I've taken the advice from the comments on 8/3/2006 and updated the TSQL proc and made some performance modifications to the CLR proc. I've also tested with two seperate data sets to show how the procs scale in comparison to each other. You can find all the details in my comment from the night of 8/3/2006.


Original Content

Previously, I compared the performance of string concatenation over a small set using a cursor, a test that was nearly identical in performance between TSQL and CLR Stored Procedures (subsequent testing showed a 20% improvement when removing the cursor).  Today, I've compared the performance of building a temp table and returning a subset of that temp table.  The results are shocking.  You should never use TSQL to create a stored proc that builds a temp table.  Ever.

Before I get into the results, I want to go over the scenerio being tested and the code involved.  We're still using the Northwind database, but this time we've created a stored procedure that performs a SELECT against the Invoices view for a specific customer and date range, and returns back the invoices for that criteria and the running sales to that customer at the point in time for each row in Invoices.  To calculate the running sales, we must first start with the first sale to the customer, and loop through their invoices in order up through the last record to match the date range.  For this job, the TSQL stored proc requires a temp table to stage the data into and a cursor to loop over the temp table and calculate the running sales, then write that value into the temp table.  Finally, we perform a select on the temp table for the date range and drop the temp table.

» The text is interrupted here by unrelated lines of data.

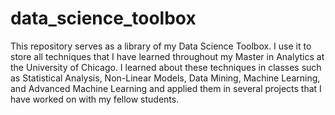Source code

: # data_science_toolbox
This repository serves as a library of my Data Science Toolbox. I use it to store all techniques that I have learned throughout my Master in Analytics at the University of Chicago. I learned about these techniques in classes such as Statistical Analysis, Non-Linear Models, Data Mining, Machine Learning, and Advanced Machine Learning and applied them in several projects that I have worked on with my fellow students. 
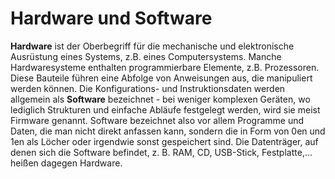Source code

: # Hardware und Software
**Hardware** ist der Oberbegriff für die mechanische und elektronische Ausrüstung eines Systems, z.B. eines Computersystems.
Manche Hardwaresysteme enthalten programmierbare Elemente, z.B. Prozessoren. Diese Bauteile führen eine Abfolge von Anweisungen aus, die manipuliert werden können. Die Konfigurations- und Instruktionsdaten werden allgemein als **Software** bezeichnet - bei weniger komplexen Geräten, wo lediglich Strukturen und einfache Abläufe festgelegt werden, wird sie meist Firmware genannt. Software bezeichnet also vor allem Programme und Daten, die man nicht direkt anfassen kann, sondern die in Form von 0en und 1en als Löcher oder irgendwie sonst gespeichert sind. Die Datenträger, auf denen sich die Software befindet, z. B. RAM, CD, USB-Stick, Festplatte,... heißen dagegen Hardware.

  CREATE PROCEDURE dbo.RunningSales
      (
          @CustomerID NCHAR(5),
          @BeginDate DATETIME,
          @EndDate DATETIME
      )
  AS
      SET NOCOUNT ON

      DECLARE @RunningSales MONEY;
      DECLARE @Total MONEY;
      DECLARE @OrderID INT;
      DECLARE @ProductID INT;

      SET @RunningSales = 0.0

      SELECT  ShipName, ShipAddress, ShipCity, ShipRegion, ShipPostalCode,
          ShipCountry, CustomerID, CustomerName, Address, City, Region,
          PostalCode, Country, Salesperson, OrderID,
          OrderDate, RequiredDate, ShippedDate, ShipperName, ProductID,
          ProductName, UnitPrice, Quantity, Discount, ExtendedPrice, Freight,
          ExtendedPrice + Freight AS Total
          INTO #InvoicesTemp
      FROM     Invoices
      WHERE CustomerID = @CustomerID
      AND OrderDate <= @EndDate;

      ALTER TABLE #InvoicesTemp ADD RunningBalance MONEY NULL;

      DECLARE cur CURSOR  FOR
      SELECT OrderID, ProductID, Total FROM #InvoicesTemp
      ORDER BY OrderID, ProductID ASC;

      OPEN cur;

      FETCH cur INTO @OrderID, @ProductId, @Total;

      WHILE @@FETCH_STATUS = 0
      BEGIN
          SELECT @RunningSales = @RunningSales + @Total;

          UPDATE #InvoicesTemp
          SET RunningBalance = @RunningSales
          WHERE OrderID = @OrderID AND ProductID = @ProductID;

          FETCH cur INTO @OrderID, @ProductId, @Total;
      END

      CLOSE cur;

      DEALLOCATE cur;

      SELECT ShipName, ShipAddress, ShipCity, ShipRegion, ShipPostalCode,
          ShipCountry, CustomerID, CustomerName, Address, City, Region,
          PostalCode, Country, Salesperson, OrderID,
          OrderDate, RequiredDate, ShippedDate, ShipperName, ProductID,
          ProductName, UnitPrice, Quantity, Discount, ExtendedPrice, Freight,
          Total, RunningBalance
      FROM #InvoicesTemp
      WHERE OrderDate >= @BeginDate;

      DROP TABLE #InvoicesTemp;

      RETURN
Enter fullscreen mode Exit fullscreen mode

This may not be the most efficient way to do this, but I don't specialize in TSQL stored procs, so I'm always open for suggestions.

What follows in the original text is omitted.